Climate change has a web of impact. And when it comes to the health of people living in the Arctic, it is a serious issue. This was the subject of the first online lecture of the MSc Global Health program's innovative new course: Global transition within local communities. Small places, big changes.
The course, which launched this month, is the result of McMaster's partnership with University College of Southeast Norway (HSN). With funding from the High North Program, administered by the Norwegian Centre for International Cooperation in Education (SIU), McMaster and the HSN developed the course to address health policy issues specific to Arctic regions – Canada's and Norway's – and to create opportunities for student exchange and collaborative research.
The first lecture last week invited Taha Tabish, a health technology innovations researcher from the Qaujigiartiit Health Research Centre in Iqaluit in Nunavut, to discuss climate change and its potentially devastating impacts – from food security and loss of culture to mental health – on individuals living in the Arctic.

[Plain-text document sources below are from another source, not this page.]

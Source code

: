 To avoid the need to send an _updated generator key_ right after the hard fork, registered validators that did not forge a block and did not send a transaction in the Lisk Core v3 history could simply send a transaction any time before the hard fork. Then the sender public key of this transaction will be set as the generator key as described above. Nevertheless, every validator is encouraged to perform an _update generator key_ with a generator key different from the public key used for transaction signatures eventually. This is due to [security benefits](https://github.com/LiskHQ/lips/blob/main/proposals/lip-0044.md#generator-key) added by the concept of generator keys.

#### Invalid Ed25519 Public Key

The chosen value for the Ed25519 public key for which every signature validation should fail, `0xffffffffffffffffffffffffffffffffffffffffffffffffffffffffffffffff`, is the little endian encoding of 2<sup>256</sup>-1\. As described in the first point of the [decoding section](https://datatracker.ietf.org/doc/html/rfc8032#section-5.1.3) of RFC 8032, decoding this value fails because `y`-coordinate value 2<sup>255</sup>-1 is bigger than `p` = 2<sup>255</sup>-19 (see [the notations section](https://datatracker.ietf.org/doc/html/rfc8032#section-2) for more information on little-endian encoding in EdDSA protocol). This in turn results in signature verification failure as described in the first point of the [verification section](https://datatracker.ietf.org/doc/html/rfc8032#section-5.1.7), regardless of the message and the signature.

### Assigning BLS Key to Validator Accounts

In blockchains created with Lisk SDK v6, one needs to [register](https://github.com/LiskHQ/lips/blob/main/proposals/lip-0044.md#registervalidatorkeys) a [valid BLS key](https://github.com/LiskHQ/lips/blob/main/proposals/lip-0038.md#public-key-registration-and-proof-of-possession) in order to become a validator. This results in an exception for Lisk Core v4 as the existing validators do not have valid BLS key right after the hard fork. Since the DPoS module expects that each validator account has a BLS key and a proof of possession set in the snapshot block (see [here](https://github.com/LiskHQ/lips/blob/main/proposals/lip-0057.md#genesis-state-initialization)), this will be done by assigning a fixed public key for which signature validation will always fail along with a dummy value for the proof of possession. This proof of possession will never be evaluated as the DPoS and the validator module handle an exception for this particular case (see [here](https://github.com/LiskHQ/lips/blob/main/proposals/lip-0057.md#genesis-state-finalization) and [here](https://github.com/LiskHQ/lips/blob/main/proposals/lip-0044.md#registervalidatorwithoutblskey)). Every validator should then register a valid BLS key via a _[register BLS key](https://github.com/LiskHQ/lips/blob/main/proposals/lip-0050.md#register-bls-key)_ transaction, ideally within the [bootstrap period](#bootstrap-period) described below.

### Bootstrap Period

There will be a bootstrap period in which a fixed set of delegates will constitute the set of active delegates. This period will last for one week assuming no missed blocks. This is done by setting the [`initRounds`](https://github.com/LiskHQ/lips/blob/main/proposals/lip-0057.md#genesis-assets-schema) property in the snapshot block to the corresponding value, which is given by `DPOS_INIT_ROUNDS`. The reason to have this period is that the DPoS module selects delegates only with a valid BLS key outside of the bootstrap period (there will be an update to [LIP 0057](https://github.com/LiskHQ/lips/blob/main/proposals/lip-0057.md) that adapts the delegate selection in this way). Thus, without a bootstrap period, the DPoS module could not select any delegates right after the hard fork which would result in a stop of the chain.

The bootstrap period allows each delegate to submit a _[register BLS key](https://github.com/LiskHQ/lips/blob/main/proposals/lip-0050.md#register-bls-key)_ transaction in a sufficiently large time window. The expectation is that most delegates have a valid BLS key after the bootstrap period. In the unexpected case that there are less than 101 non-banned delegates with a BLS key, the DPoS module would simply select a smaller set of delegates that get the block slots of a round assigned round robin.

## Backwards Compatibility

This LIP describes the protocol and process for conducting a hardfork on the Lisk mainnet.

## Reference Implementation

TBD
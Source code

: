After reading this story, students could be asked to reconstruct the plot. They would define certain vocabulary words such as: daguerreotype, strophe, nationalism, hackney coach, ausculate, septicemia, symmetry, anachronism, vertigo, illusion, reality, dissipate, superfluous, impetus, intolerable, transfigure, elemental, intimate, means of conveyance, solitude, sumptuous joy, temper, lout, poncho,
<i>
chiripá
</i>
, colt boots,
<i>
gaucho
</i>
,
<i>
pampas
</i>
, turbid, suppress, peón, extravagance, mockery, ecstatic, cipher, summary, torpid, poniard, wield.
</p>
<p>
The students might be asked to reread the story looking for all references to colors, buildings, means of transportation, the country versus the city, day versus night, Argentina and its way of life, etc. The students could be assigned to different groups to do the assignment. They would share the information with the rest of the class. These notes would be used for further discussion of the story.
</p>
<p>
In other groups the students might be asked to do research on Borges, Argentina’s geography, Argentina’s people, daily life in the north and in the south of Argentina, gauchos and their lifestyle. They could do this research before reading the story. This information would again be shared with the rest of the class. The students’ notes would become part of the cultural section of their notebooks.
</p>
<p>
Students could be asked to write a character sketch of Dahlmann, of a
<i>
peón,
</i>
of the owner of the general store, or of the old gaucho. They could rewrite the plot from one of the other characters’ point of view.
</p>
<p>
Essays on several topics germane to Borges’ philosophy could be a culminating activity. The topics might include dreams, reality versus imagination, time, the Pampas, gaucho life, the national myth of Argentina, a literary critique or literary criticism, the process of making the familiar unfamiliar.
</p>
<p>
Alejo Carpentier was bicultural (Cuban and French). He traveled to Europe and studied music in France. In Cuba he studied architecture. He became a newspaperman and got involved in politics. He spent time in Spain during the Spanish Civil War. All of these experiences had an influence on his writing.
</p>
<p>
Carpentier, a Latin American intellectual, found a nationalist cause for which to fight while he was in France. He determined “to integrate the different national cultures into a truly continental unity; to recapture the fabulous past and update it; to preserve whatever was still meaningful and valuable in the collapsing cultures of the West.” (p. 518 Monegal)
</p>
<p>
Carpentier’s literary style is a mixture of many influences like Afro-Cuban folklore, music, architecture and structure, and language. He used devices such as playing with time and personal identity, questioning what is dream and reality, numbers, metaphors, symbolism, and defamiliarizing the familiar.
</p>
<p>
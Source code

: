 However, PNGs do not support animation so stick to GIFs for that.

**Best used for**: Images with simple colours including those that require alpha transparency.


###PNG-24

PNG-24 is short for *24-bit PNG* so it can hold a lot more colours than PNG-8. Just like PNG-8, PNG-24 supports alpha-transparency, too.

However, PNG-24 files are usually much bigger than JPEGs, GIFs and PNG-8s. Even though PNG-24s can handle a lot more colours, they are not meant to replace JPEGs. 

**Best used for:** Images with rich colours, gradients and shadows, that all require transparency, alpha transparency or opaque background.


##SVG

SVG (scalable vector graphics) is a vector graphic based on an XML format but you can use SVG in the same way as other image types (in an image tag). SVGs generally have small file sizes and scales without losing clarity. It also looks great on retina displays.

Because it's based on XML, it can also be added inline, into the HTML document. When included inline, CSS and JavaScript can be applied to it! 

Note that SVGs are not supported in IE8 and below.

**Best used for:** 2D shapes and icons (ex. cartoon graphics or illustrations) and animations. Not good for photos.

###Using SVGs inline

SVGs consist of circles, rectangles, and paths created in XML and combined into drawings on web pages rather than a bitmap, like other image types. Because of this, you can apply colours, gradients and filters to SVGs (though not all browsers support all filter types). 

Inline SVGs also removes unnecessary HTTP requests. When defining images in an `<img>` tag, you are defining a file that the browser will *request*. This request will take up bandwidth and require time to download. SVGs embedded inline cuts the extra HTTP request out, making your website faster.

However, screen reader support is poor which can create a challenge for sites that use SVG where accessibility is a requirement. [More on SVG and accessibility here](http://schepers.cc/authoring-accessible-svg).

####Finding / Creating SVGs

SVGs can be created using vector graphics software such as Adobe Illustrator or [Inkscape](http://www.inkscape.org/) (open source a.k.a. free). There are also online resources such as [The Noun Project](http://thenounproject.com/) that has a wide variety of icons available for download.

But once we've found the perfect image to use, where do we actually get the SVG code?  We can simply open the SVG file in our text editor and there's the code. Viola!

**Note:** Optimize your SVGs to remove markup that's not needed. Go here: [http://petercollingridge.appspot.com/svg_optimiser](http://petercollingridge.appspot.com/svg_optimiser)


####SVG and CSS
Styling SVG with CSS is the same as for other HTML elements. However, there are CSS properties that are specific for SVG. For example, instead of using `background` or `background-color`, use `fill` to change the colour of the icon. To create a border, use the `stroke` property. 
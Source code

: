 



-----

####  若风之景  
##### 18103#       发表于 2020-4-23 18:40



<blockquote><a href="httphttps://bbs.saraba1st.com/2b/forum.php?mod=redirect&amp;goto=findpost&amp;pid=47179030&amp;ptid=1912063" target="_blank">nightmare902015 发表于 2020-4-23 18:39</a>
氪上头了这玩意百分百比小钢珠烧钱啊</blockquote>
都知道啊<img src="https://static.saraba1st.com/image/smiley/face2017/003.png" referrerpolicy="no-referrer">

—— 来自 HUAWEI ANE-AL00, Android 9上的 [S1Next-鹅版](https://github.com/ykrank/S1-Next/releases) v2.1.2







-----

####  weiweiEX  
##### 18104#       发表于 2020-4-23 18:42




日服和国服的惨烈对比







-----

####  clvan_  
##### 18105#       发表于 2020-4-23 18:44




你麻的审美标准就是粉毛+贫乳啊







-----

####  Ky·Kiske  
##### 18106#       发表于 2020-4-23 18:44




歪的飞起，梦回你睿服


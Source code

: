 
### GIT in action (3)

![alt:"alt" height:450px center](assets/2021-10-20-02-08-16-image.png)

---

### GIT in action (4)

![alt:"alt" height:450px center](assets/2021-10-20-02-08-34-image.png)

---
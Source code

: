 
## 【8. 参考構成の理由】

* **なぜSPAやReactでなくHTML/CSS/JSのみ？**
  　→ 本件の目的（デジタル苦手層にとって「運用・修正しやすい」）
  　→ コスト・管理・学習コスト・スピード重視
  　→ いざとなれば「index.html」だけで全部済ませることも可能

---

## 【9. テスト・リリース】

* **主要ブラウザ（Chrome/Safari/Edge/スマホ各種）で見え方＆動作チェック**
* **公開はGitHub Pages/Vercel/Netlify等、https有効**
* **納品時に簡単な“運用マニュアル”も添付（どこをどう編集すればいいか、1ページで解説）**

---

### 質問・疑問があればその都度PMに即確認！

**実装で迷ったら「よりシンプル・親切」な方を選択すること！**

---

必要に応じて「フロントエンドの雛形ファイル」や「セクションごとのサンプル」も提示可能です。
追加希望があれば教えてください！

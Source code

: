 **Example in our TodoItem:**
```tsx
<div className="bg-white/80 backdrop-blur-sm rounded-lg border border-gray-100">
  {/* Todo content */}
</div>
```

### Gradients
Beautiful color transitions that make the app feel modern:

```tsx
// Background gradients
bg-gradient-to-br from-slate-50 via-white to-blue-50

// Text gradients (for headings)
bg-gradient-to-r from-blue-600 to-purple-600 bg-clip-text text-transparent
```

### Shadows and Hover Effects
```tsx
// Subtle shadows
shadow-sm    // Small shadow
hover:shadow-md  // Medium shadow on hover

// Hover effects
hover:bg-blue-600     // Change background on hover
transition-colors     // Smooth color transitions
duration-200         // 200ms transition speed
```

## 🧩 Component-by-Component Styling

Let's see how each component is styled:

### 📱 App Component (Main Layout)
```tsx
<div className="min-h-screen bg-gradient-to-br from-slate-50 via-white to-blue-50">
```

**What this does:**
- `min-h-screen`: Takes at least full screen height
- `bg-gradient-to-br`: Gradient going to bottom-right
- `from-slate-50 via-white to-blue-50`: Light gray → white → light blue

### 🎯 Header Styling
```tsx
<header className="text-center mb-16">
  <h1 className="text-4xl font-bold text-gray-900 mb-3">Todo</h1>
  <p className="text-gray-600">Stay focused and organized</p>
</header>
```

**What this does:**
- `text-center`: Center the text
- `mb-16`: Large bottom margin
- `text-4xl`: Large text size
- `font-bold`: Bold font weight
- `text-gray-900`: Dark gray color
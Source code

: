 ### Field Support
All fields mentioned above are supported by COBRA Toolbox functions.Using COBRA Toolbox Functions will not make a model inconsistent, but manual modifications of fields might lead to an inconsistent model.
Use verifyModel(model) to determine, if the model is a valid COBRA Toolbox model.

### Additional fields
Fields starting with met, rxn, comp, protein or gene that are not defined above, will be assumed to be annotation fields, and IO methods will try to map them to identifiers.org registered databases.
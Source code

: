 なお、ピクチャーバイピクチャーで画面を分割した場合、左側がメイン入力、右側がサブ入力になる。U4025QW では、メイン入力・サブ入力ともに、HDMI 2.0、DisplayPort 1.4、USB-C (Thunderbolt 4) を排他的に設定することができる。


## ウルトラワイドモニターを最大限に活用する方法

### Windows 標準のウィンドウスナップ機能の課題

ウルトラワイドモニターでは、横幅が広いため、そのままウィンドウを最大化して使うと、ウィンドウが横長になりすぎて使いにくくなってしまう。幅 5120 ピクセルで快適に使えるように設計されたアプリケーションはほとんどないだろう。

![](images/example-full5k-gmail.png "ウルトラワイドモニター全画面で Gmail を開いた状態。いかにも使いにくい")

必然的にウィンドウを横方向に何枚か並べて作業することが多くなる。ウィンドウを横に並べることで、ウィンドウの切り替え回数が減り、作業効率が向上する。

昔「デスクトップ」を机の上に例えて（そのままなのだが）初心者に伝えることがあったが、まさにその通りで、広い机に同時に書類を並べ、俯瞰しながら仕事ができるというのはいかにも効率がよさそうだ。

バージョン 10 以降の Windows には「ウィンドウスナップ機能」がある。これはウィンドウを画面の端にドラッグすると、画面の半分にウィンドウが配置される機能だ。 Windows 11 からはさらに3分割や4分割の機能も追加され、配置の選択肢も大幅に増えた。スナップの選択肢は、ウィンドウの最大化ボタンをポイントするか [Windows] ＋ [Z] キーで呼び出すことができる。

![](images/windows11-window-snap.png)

The lecture, delivered via WebEx, and was accessed by students and faculty from Hamilton to Tromsø, Norway. One student even logged on from a train while traveling to a High North conference.
"One of the key goals of the course is to give voice to issues facing marginalized populations," said Andrea Baumann, McMaster's associate vice-president, global health. "Students explore how communities can meet the challenges associated with migration, environmental degradation and other key issues specific to Arctic regions in order to promote population health."
The exchange opportunity offered by the course means that students benefit from a learning experience that is culturally immersive. Currently, four McMaster global health students are spending their winter term in Tonsberg, Norway.